• [Task objective]:
Search the records for the string "simple", then copy each line that has it.

• [Records supplied]:
*** Begin section ***
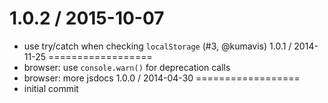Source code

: 
1.0.2 / 2015-10-07
==================
  * use try/catch when checking `localStorage` (#3, @kumavis)
1.0.1 / 2014-11-25
==================
  * browser: use `console.warn()` for deprecation calls
  * browser: more jsdocs
1.0.0 / 2014-04-30
==================
  * initial commit
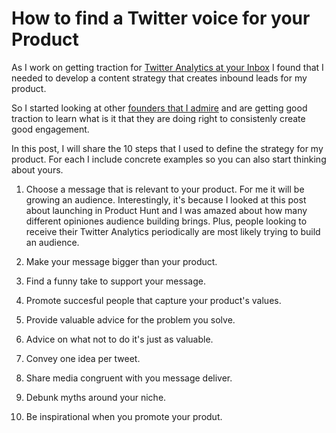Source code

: # How to find a Twitter voice for your Product

As I work on getting traction for [Twitter Analytics at your Inbox](https://santiagoq.gumroad.com/l/twitter-analytics) I found that I needed to develop a content strategy that creates inbound leads for my product.

So I started looking at other [founders that I admire](https://twitter.com/agazdecki) and are getting good traction to learn what is it that they are doing right to consistenly create good engagement.

In this post, I will share the 10 steps that I used to define the strategy for my product. For each I include concrete examples so you can also start thinking about yours.

1. Choose a message that is relevant to your product.
For me it will be growing an audience. Interestingly, it's because I looked at this post about launching in Product Hunt and I was amazed about how many different opiniones audience building brings. Plus, people looking to receive their Twitter Analytics periodically are most likely trying to build an audience.

2. Make your message bigger than your product.


3. Find a funny take to support your message.


4. Promote succesful people that capture your product's values.


5. Provide valuable advice for the problem you solve.


6. Advice on what not to do it's just as valuable.


7. Convey one idea per tweet.


8. Share media congruent with you message deliver.


9. Debunk myths around your niche.


10. Be inspirational when you promote your produt.
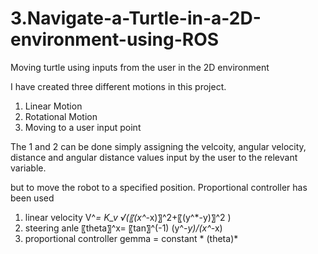 # 3.Navigate-a-Turtle-in-a-2D-environment-using-ROS
Moving turtle using inputs from the user in the 2D environment

I have created three different motions in this project. 
1. Linear Motion
2. Rotational Motion
3. Moving to a user input point

The 1 and 2 can be done simply assigning the velcoity, angular velocity, 
distance and angular distance values input by the user to the relevant variable. 

but to move the robot to a specified position. Proportional 
controller has been used
1. linear velocity V^*= K_v √(〖(x^*-x)〗^2+〖(y^*-y)〗^2 )
2. steering anle 〖theta〗^x= 〖tan〗^(-1)   (y^*-y)/(x^*-x)
3. proportional controller gemma = constant * (theta)*
   
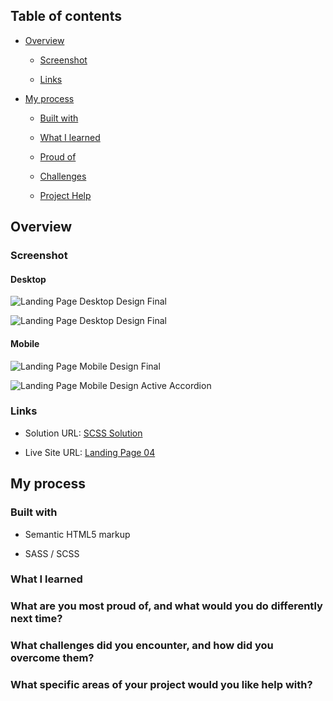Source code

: ## Table of contents

- [Overview](#overview)

  - [Screenshot](#screenshot)

  - [Links](#links)

- [My process](#my-process)

  - [Built with](#built-with)

  - [What I learned](#what-i-learned)

  - [Proud of](#What-are-you-most-proud-of-and-what-would-you-do-differently-next-time)

  - [Challenges](#What-challenges-did-you-encounter-and-how-did-you-overcome-them)

  - [Project Help](#What-specific-areas-of-your-project-would-you-like-help-with)

## Overview

### Screenshot

#### Desktop

![Landing Page Desktop Design Final ](/Basic%20Challenge%2006/public/images/image-desktop-final.png)

![Landing Page Desktop Design Final ](/Basic%20Challenge%2006/public/images/image-desktop-desktop-active-final.png)

#### Mobile

![Landing Page Mobile Design Final ](/Basic%20Challenge%2006/public/images/image-mobile-final.png)

![Landing Page Mobile Design Active Accordion](/Basic%20Challenge%2006/public/images/image-mobile-menu-active-final.png)

### Links

- Solution URL: [SCSS Solution](https://github.com/FengDenny/Frontend-Mentor-Challenges/blob/main/Basic%20Challenge%2006/style.scss)

- Live Site URL: [Landing Page 04 ](https://basicchallenge06.netlify.app/)

## My process

### Built with

- Semantic HTML5 markup

- SASS / SCSS

### What I learned



### What are you most proud of, and what would you do differently next time?


### What challenges did you encounter, and how did you overcome them?

### What specific areas of your project would you like help with?
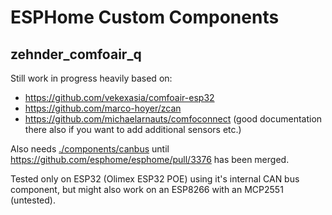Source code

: # ESPHome Custom Components

## zehnder_comfoair_q
Still work in progress heavily based on:
- https://github.com/vekexasia/comfoair-esp32
- https://github.com/marco-hoyer/zcan
- https://github.com/michaelarnauts/comfoconnect (good documentation there also if you want to add additional sensors etc.)

Also needs [./components/canbus](./components/canbus) until https://github.com/esphome/esphome/pull/3376 has been merged.

Tested only on ESP32 (Olimex ESP32 POE) using it's internal CAN bus component, but might also work on an ESP8266 with an MCP2551 (untested).
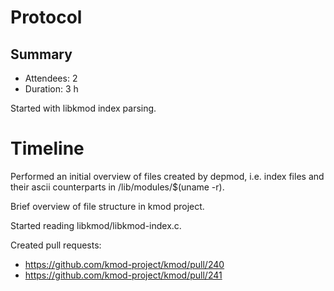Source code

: # Protocol

## Summary

- Attendees: 2
- Duration: 3 h

Started with libkmod index parsing.

# Timeline

Performed an initial overview of files created by depmod, i.e. index
files and their ascii counterparts in /lib/modules/$(uname -r).

Brief overview of file structure in kmod project.

Started reading libkmod/libkmod-index.c.

Created pull requests:

- https://github.com/kmod-project/kmod/pull/240
- https://github.com/kmod-project/kmod/pull/241
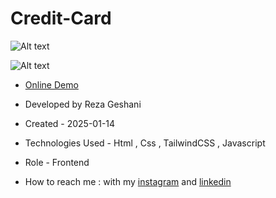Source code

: # Credit-Card

![Alt text](https://github.com/user-attachments/assets/9491df35-49bc-477a-84f4-65273c0f1dd7)


![Alt text](https://github.com/user-attachments/assets/31ec7bba-6bc5-49c2-bd54-e30639ec1812)


- [Online Demo](https://rezageshaniweb.github.io/Credit-Card/)

- Developed by Reza Geshani

- Created - 2025-01-14

- Technologies Used - Html , Css , TailwindCSS , Javascript

- Role - Frontend

- How to reach me : with my [instagram](https://www.instagram.com/rezageshani_web) and [linkedin](http://www.linkedin.com/in/reza-geshani-web)
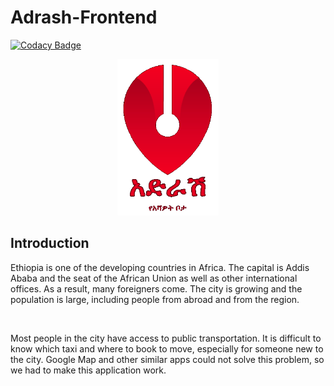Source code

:# Adrash-Frontend

[![Codacy Badge](https://api.codacy.com/project/badge/Grade/6aca016d0d3f41e68c888567bd67dfd9)](https://app.codacy.com/gh/BuildForSDGCohort2/Adrash-Frontend?utm_source=github.com&utm_medium=referral&utm_content=BuildForSDGCohort2/Adrash-Frontend&utm_campaign=Badge_Grade_Dashboard)

<p align="center">
    <a href="https://elastic-varahamihira-4b6ce0.netlify.app" target="_blank"><img height="250" src="./assets/logo.png" alt="Adrash Logo"></a>
</p>

## Introduction

<p>
Ethiopia is one of the developing countries in Africa. The capital is Addis Ababa and the seat of the African Union as well as other international offices. As a result, many foreigners come. The city is growing and the population is large, including people from abroad and from the region.
</p>
<br/>
<p>
Most people in the city have access to public transportation. It is difficult to know which taxi and where to book to move, especially for someone new to the city. Google Map and other similar apps could not solve this problem, so we had to make this application work.
</p>
<br/>
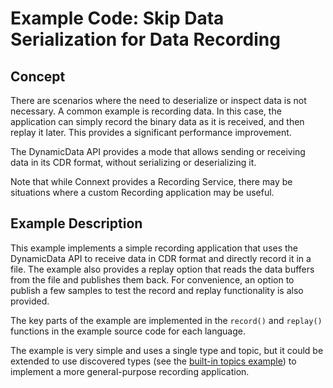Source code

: # Example Code: Skip Data Serialization for Data Recording

## Concept

There are scenarios where the need to deserialize or inspect data is not necessary.
A common example is recording data. In this case, the application can simply
record the binary data as it is received, and then replay it later. This provides
a significant performance improvement.

The DynamicData API provides a mode that allows sending or receiving data in its
CDR format, without serializing or deserializing it.

Note that while Connext provides a Recording Service, there may be situations
where a custom Recording application may be useful.

## Example Description

This example implements a simple recording application that uses the DynamicData
API to receive data in CDR format and directly record it in a file. The example
also provides a replay option that reads the data buffers from the file
and publishes them back. For convenience, an option to publish a few samples
to test the record and replay functionality is also provided.

The key parts of the example are implemented in the ``record()`` and
``replay()`` functions in the example source code for each language.

The example is very simple and uses a single type and topic, but it could be
extended to use discovered types (see the
[built-in topics example](../builtin_topics/)) to implement a more
general-purpose recording application.

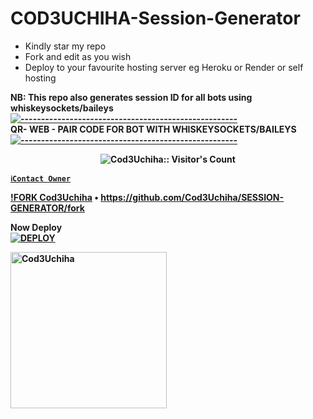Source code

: # COD3UCHIHA-Session-Generator
- Kindly star my repo
- Fork and edit as you wish
- Deploy to your favourite hosting server eg Heroku or Render or self hosting

<strong>NB:<strong/> This repo also generates session ID for all bots using whiskeysockets/baileys
[![-----------------------------------------------------](https://raw.githubusercontent.com/andreasbm/readme/master/assets/lines/colored.png)](#table-of-contents)
<br/>QR- WEB - PAIR CODE FOR BOT WITH WHISKEYSOCKETS/BAILEYS
[![-----------------------------------------------------](https://raw.githubusercontent.com/andreasbm/readme/master/assets/lines/colored.png)](#table-of-contents)
<p align="center">
   <a href="https://github.com/Cod3Uchiha">
</a>
 <p align="center"><img src="https://profile-counter.glitch.me/{Cod3Uchiha}/count.svg" alt="Cod3Uchiha:: Visitor's Count" /></p>



[`ℹ️Contact Owner`](https://wa.me/263785028126)

[!FORK Cod3Uchiha](https://img.shields.io/badge/FORK%20Cod3Uchiha-black?style=for-the-badge&logo=stackshare) • https://github.com/Cod3Uchiha/SESSION-GENERATOR/fork

Now Deploy
    <br>
<a href='https://dashboard.heroku.com/new?template=https://github.com/Cod3Uchiha/SESSION-GENERATOR' target="_blank"><img alt='DEPLOY' src='https://img.shields.io/badge/-DEPLOY-black?style=for-the-badge&logo=heroku&logoColor=white'/>


 <a href="https://github.com/Cod3Uchiha"><img src="https://github.com/Cod3Uchiha.png" width="250" height="250" alt="Cod3Uchiha"/></a>

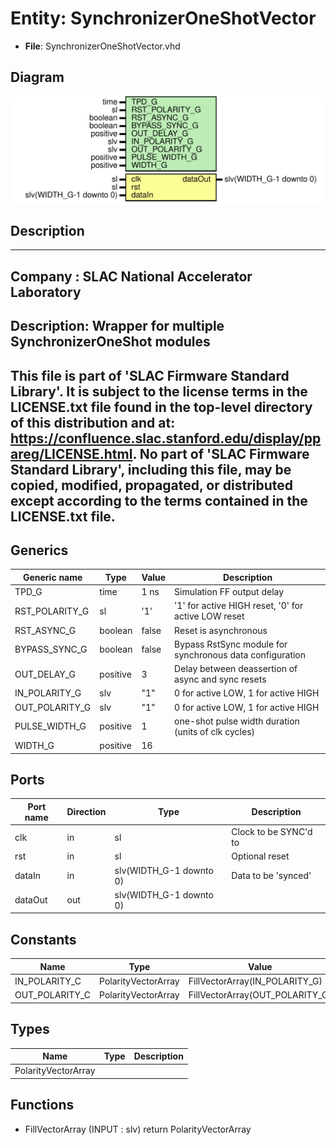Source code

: # Entity: SynchronizerOneShotVector

- **File**: SynchronizerOneShotVector.vhd
## Diagram

![Diagram](SynchronizerOneShotVector.svg "Diagram")
## Description

-----------------------------------------------------------------------------
 Company    : SLAC National Accelerator Laboratory
-----------------------------------------------------------------------------
 Description: Wrapper for multiple SynchronizerOneShot modules
-----------------------------------------------------------------------------
 This file is part of 'SLAC Firmware Standard Library'.
 It is subject to the license terms in the LICENSE.txt file found in the
 top-level directory of this distribution and at:
    https://confluence.slac.stanford.edu/display/ppareg/LICENSE.html.
 No part of 'SLAC Firmware Standard Library', including this file,
 may be copied, modified, propagated, or distributed except according to
 the terms contained in the LICENSE.txt file.
-----------------------------------------------------------------------------
## Generics

| Generic name   | Type     | Value | Description                                               |
| -------------- | -------- | ----- | --------------------------------------------------------- |
| TPD_G          | time     | 1 ns  |  Simulation FF output delay                               |
| RST_POLARITY_G | sl       | '1'   |  '1' for active HIGH reset, '0' for active LOW reset      |
| RST_ASYNC_G    | boolean  | false |  Reset is asynchronous                                    |
| BYPASS_SYNC_G  | boolean  | false |  Bypass RstSync module for synchronous data configuration |
| OUT_DELAY_G    | positive | 3     |  Delay between deassertion of async and sync resets       |
| IN_POLARITY_G  | slv      | "1"   |  0 for active LOW, 1 for active HIGH                      |
| OUT_POLARITY_G | slv      | "1"   |  0 for active LOW, 1 for active HIGH                      |
| PULSE_WIDTH_G  | positive | 1     |  one-shot pulse width duration (units of clk cycles)      |
| WIDTH_G        | positive | 16    |                                                           |
## Ports

| Port name | Direction | Type                    | Description            |
| --------- | --------- | ----------------------- | ---------------------- |
| clk       | in        | sl                      |  Clock to be SYNC'd to |
| rst       | in        | sl                      |  Optional reset        |
| dataIn    | in        | slv(WIDTH_G-1 downto 0) |  Data to be 'synced'   |
| dataOut   | out       | slv(WIDTH_G-1 downto 0) |                        |
## Constants

| Name           | Type                | Value                            | Description |
| -------------- | ------------------- | -------------------------------- | ----------- |
| IN_POLARITY_C  | PolarityVectorArray |  FillVectorArray(IN_POLARITY_G)  |             |
| OUT_POLARITY_C | PolarityVectorArray |  FillVectorArray(OUT_POLARITY_G) |             |
## Types

| Name                | Type | Description |
| ------------------- | ---- | ----------- |
| PolarityVectorArray |      |             |
## Functions
- FillVectorArray <font id="function_arguments">(INPUT : slv) </font> <font id="function_return">return PolarityVectorArray </font>
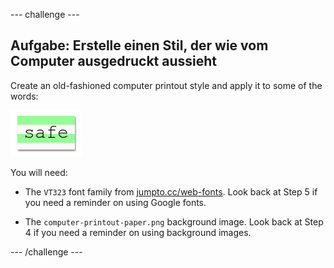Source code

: \--- challenge \---

## Aufgabe: Erstelle einen Stil, der wie vom Computer ausgedruckt aussieht

Create an old-fashioned computer printout style and apply it to some of the words:

![screenshot](images/letter-fonts-printout.png)

You will need:

+ The `VT323` font family from <a href="http://jumpto.cc/web-fonts" target="_blank">jumpto.cc/web-fonts</a>. Look back at Step 5 if you need a reminder on using Google fonts.

+ The `computer-printout-paper.png` background image. Look back at Step 4 if you need a reminder on using background images.

\--- /challenge \---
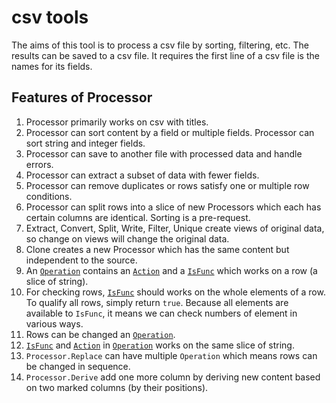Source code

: # csv tools

The aims of this tool is to process a csv file by sorting, filtering, etc. The results can be saved to a csv file.
It requires the first line of a csv file is the names for its fields.

## Features of Processor
1. Processor primarily works on csv with titles.
1. Processor can sort content by a field or multiple fields. Processor can sort string and integer fields.
1. Processor can save to another file with processed data and handle errors.
1. Processor can extract a subset of data with fewer fields.
1. Processor can remove duplicates or rows satisfy one or multiple row conditions.
1. Processor can split rows into a slice of new Processors which each has certain columns are identical. Sorting is a pre-request.
1. Extract, Convert, Split, Write, Filter, Unique create views of original data, so change on views will change the original data.
1. Clone creates a new Processor which has the same content but independent to the source.
1. An [`Operation`](row_ops.go#L12) contains an [`Action`](row_ops.go#L9) and a [`IsFunc`](processor.go#L216) which works on a row (a slice of string).
1. For checking rows, [`IsFunc`](processor.go#L216) should works on the whole elements of a row. To qualify all rows, simply return `true`. Because 
   all elements are available to `IsFunc`, it means we can check numbers of element in various ways.
1. Rows can be changed an [`Operation`](row_ops.go#L12).
1. [`IsFunc`](processor.go#L216) and [`Action`](row_ops.go#L9) in [`Operation`](row_ops.go#L12) works on the same slice of string.
1. `Processor.Replace` can have multiple `Operation` which means rows can be changed in sequence.
1. `Processor.Derive` add one more column by deriving new content based on two marked columns (by their positions).
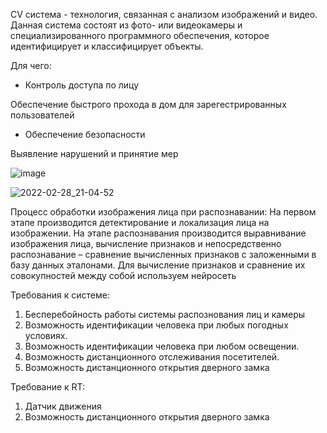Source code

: CV система - технология, связанная с анализом изображений и видео. Данная система  состоят из фото- или видеокамеры и специализированного программного обеспечения, которое идентифицирует и классифицирует объекты.

Для чего: 

- Контроль доступа по лицу

Обеспечение быстрого прохода в дом для зарегестрированных пользователей

- Обеспечение безопасности 
 
 Выявление нарушений и принятие мер 

![image](https://user-images.githubusercontent.com/48065080/156157497-606245b5-1a64-42ad-8c13-a510f289d81a.png)

![2022-02-28_21-04-52](https://user-images.githubusercontent.com/81166835/156043835-8875ae52-77fb-46d1-a100-504338afa78d.png)

Процесс обработки изображения лица при распознавании:
На первом этапе производится детектирование и локализация лица на изображении. На этапе распознавания производится выравнивание изображения лица, вычисление признаков и непосредственно распознавание – сравнение вычисленных признаков с заложенными в базу данных эталонами.
Для вычисление признаков и сравнение их совокупностей между собой используем нейросеть

Требования к системе:
1. Бесперебойность работы системы распознования лиц и камеры
2. Возможность идентификации человека при любых погодных условиях.
3. Возможность идентификации человека при любом освещении.
4. Возможность дистанционного отслеживания посетителей.
5. Возможность дистанционного открытия дверного замка

Требование к RT:
1. Датчик движения 
2. Возможность дистанционного открытия дверного замка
*** End section ***
• [Task output]:
This example implements a simple recording application that uses the DynamicData
The example is very simple and uses a single type and topic, but it could be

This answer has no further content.